Die Kombination von viel Ballaststoffen (Pektin), Wasser und einem niedrigen glykämischen Index stabilisiert den Blutzuckerspiegel, hilft gegen Heißhungerattacken und unterstützt damit das erfolgreiche Abnehmen.
Praktische Ernährungstipps: Äpfel mit Schale verzehren oder Direktsäfte bzw. naturtrübe Säfte trinken. Fein geraspelte Äpfel passen gut zum Müsli!

2. Heidelbeeren – als Zellschutz
Die Wirkung von Beerenobst schneidet in vielen Studien positiv ab, besonders bezüglich der Schutzwirkung auf das Zellsystem. Forscher der Tufts University (Nähe Boston, U.S.A.) stellten fest, dass Heidelbeeren aufgrund ihres hohen Anteils an Anthocyanen (= natürlicher blauer Pflanzenfarbstoff) und Polyphenolen die höchste antioxidative Kapazität aufweisen.
Diese Fähigkeit bildet womöglich ein gutes Schutzschild für die Entstehung von Krebs und Herz-Kreislauf-Erkrankungen. Darüber hinaus tragen die Inhaltsstoffe von Heidelbeeren dazu bei, die Collagenbildung in der Haut zu verbessern und damit der Fältchenbildung entgegenwirken.
Die blauen Früchte bieten neben Vitaminen (Beta-Karotin, Vitamin C) und Mineralstoffen (Kalium) reichlich Ballaststoffe (Pektin), die die Verdauung fördern.
Praktische Ernährungstipps: Zum Frühstück aus frischen (oder aufgetauten tiefgefrorenen) Früchten einen Smoothie zubereiten oder ein paar frische Beeren über das Müsli streuen.

3. Natives Rapskernöl – für Gehirn und Nerven
Kalt gepresstes natives Rapskernöl ist eine hervorragende Quelle für Vitamin E und die essenziellen Fettsäuren Omega-3 und Omega-9. Diese dienen als wichtige Bausteine für Gehirn- und Nervenzellen. Neuere Forschungen stellen einen Zusammenhang her zwischen der Entwicklung von Alzheimer bzw. Demenz und der Zufuhr an Omega-3- und Omega-6-Fettsäuren.
Praktische Ernährungstipps: Jeden Tag eine kleine Portion gemischten Salat mit Essig-Rapsöl-Dressing essen oder etwas Öl über das gegarte Gemüse geben.

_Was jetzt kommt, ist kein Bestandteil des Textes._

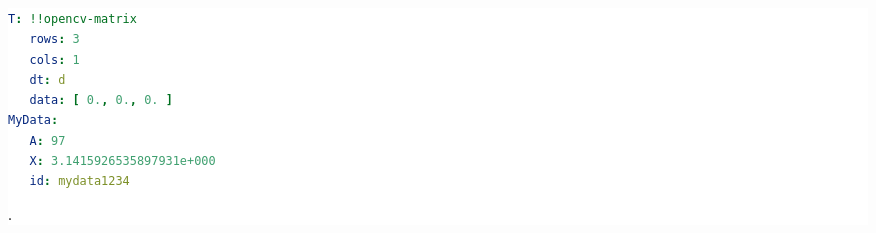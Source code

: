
 ```yaml
T: !!opencv-matrix
   rows: 3
   cols: 1
   dt: d
   data: [ 0., 0., 0. ]
MyData:
   A: 97
   X: 3.1415926535897931e+000
   id: mydata1234
```

.

[^32]: Serializing
[^33]: Mappings
[^34]: Element sequence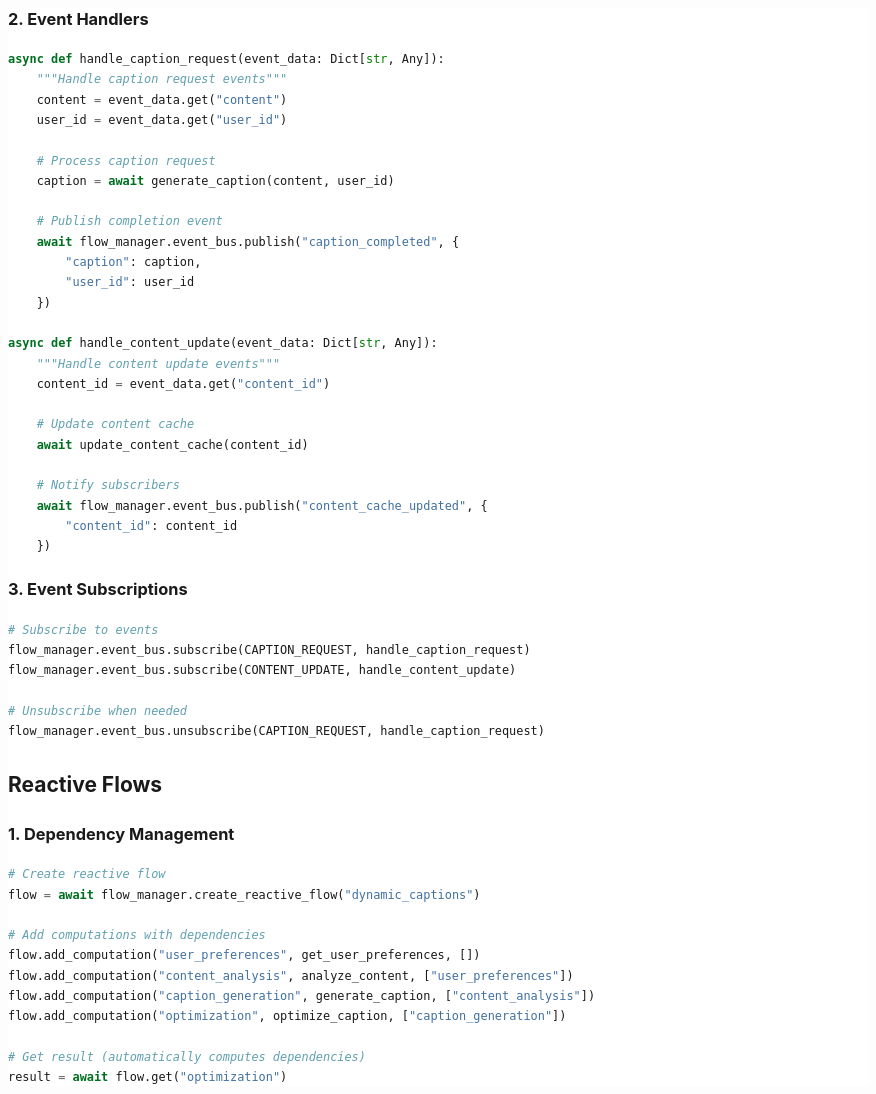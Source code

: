 ### 2. Event Handlers

```python
async def handle_caption_request(event_data: Dict[str, Any]):
    """Handle caption request events"""
    content = event_data.get("content")
    user_id = event_data.get("user_id")
    
    # Process caption request
    caption = await generate_caption(content, user_id)
    
    # Publish completion event
    await flow_manager.event_bus.publish("caption_completed", {
        "caption": caption,
        "user_id": user_id
    })

async def handle_content_update(event_data: Dict[str, Any]):
    """Handle content update events"""
    content_id = event_data.get("content_id")
    
    # Update content cache
    await update_content_cache(content_id)
    
    # Notify subscribers
    await flow_manager.event_bus.publish("content_cache_updated", {
        "content_id": content_id
    })
```

### 3. Event Subscriptions

```python
# Subscribe to events
flow_manager.event_bus.subscribe(CAPTION_REQUEST, handle_caption_request)
flow_manager.event_bus.subscribe(CONTENT_UPDATE, handle_content_update)

# Unsubscribe when needed
flow_manager.event_bus.unsubscribe(CAPTION_REQUEST, handle_caption_request)
```

## Reactive Flows

### 1. Dependency Management

```python
# Create reactive flow
flow = await flow_manager.create_reactive_flow("dynamic_captions")

# Add computations with dependencies
flow.add_computation("user_preferences", get_user_preferences, [])
flow.add_computation("content_analysis", analyze_content, ["user_preferences"])
flow.add_computation("caption_generation", generate_caption, ["content_analysis"])
flow.add_computation("optimization", optimize_caption, ["caption_generation"])

# Get result (automatically computes dependencies)
result = await flow.get("optimization")
```
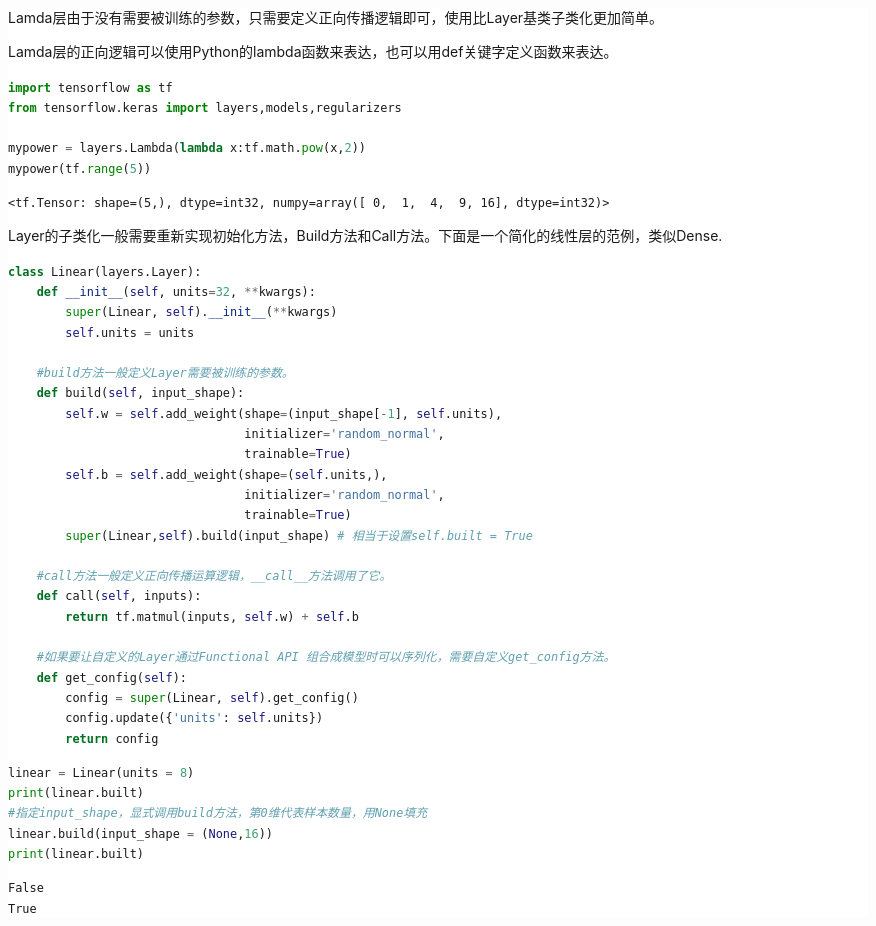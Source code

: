 Lamda层由于没有需要被训练的参数，只需要定义正向传播逻辑即可，使用比Layer基类子类化更加简单。

Lamda层的正向逻辑可以使用Python的lambda函数来表达，也可以用def关键字定义函数来表达。

```python
import tensorflow as tf
from tensorflow.keras import layers,models,regularizers

mypower = layers.Lambda(lambda x:tf.math.pow(x,2))
mypower(tf.range(5))
```

```
<tf.Tensor: shape=(5,), dtype=int32, numpy=array([ 0,  1,  4,  9, 16], dtype=int32)>
```


Layer的子类化一般需要重新实现初始化方法，Build方法和Call方法。下面是一个简化的线性层的范例，类似Dense.

```python
class Linear(layers.Layer):
    def __init__(self, units=32, **kwargs):
        super(Linear, self).__init__(**kwargs)
        self.units = units

    #build方法一般定义Layer需要被训练的参数。    
    def build(self, input_shape): 
        self.w = self.add_weight(shape=(input_shape[-1], self.units),
                                 initializer='random_normal',
                                 trainable=True)
        self.b = self.add_weight(shape=(self.units,),
                                 initializer='random_normal',
                                 trainable=True)
        super(Linear,self).build(input_shape) # 相当于设置self.built = True

    #call方法一般定义正向传播运算逻辑，__call__方法调用了它。    
    def call(self, inputs): 
        return tf.matmul(inputs, self.w) + self.b
    
    #如果要让自定义的Layer通过Functional API 组合成模型时可以序列化，需要自定义get_config方法。
    def get_config(self):  
        config = super(Linear, self).get_config()
        config.update({'units': self.units})
        return config

```

```python
linear = Linear(units = 8)
print(linear.built)
#指定input_shape，显式调用build方法，第0维代表样本数量，用None填充
linear.build(input_shape = (None,16)) 
print(linear.built)
```

```
False
True
```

4. Haferflocken – stärken das Herz
Haferflocken bieten eine gute Mischung aus löslichen und unlöslichen Ballaststoffen, die auf unterschiedliche Weise vor Herzerkrankungen schützen. Die wasserlöslichen Beta-Glukane bilden eine gelartige Substanz, die das ungünstige LDL-Cholesterin bindet und damit die Aufnahme in den Blutkreislauf verhindert. Gleichzeitig wird das günstige HDL-Cholesterin nicht gesenkt.
Die unlöslichen Ballaststoffe bewirken eine gute langanhaltende Sättigung, schützen gegen die kleinen Heißhungerattacken zwischendurch und beugen der Entstehung von Übergewicht vor. Die Vollgetreideflocken zählen durch ihre hohe Nährstoffdichte (u. a. Calcium, Magnesium, Eiweiß etc.) zu den wichtigsten Sportlerlebensmitteln und gehören damit am besten täglich auf den Speiseplan.
Praktische Ernährungstipps: Zum Frühstück oder nach dem Training ein Müsli mit Haferflocken kombiniert mit Milchprodukten, ein paar grob zerkleinerten Walnüssen oder Mandeln sowie frischem Obst.

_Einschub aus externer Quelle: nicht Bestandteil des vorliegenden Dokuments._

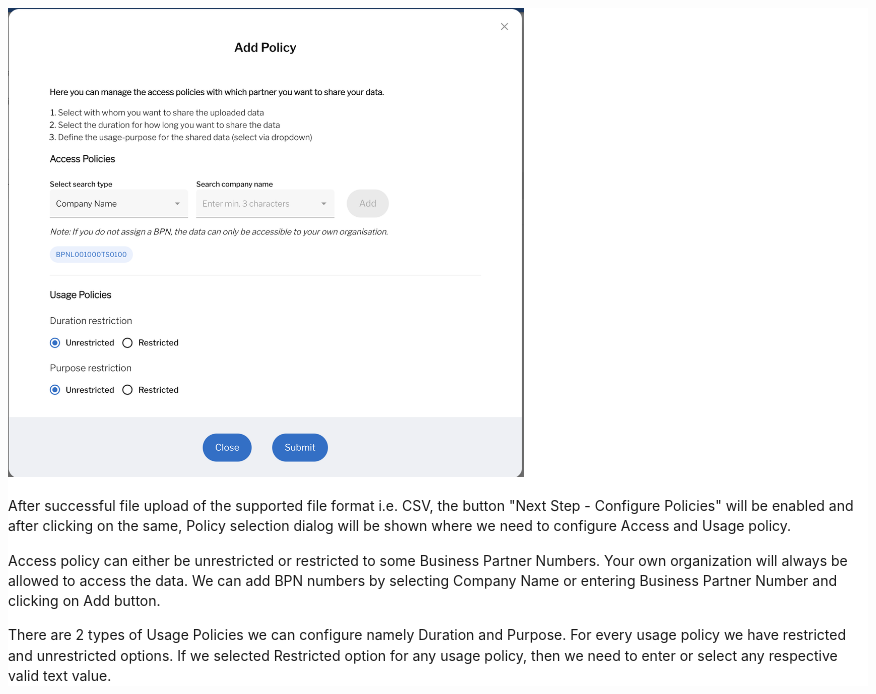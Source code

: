 <img src="images/sde-configure-policy.png" height="60%" width="60%" />

After successful file upload of the supported file format i.e. CSV, the button "Next Step - Configure Policies" will be enabled and after clicking on the same, Policy selection dialog will be shown where we need to configure Access and Usage policy.

Access policy can either be unrestricted or restricted to some Business Partner Numbers. Your own organization will always be allowed to access the data.  We can add BPN numbers by selecting Company Name or entering Business Partner Number   and clicking on Add button.

There are 2 types of Usage Policies we can configure namely Duration and Purpose.
For every usage policy we have restricted and unrestricted options.
If we selected Restricted option for any usage policy, then we need to enter or select any respective valid text value.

5. Kohl – fast unschlagbar bei der Krebsprävention
Die Nährstoffdichte von Kohl hinsichtlich der Menge an schützenden sekundären Pflanzenstoffen pro Energieeinheit ist offensichtlich unschlagbar verglichen mit anderen Lebensmitteln und daher ein wichtiger Beitrag zum Schutz vor Krebserkrankungen. Zu den sekundären Pflanzenstoffen zählen 10 bis 15 extrem wirksame Glycosinolate, die laut Studienergebnissen eine wichtige Rolle bei der Prävention von Frauenkrebsleiden (Brust, Eierstöcke) spielen können. Vermutlich aktivieren sie Entgiftungsenzyme in der Leber, die möglicherweise eine neutralisierende Wirkung auf potentielle Krebserreger haben.
Praktische Ernährungstipps: Kohl auch mal als Rohkost genießen – zum Beispiel zum belegten Brot beim Abendessen. Kurz gegart passt fein geschnittener Weißkohl zum asiatischen Wokgericht.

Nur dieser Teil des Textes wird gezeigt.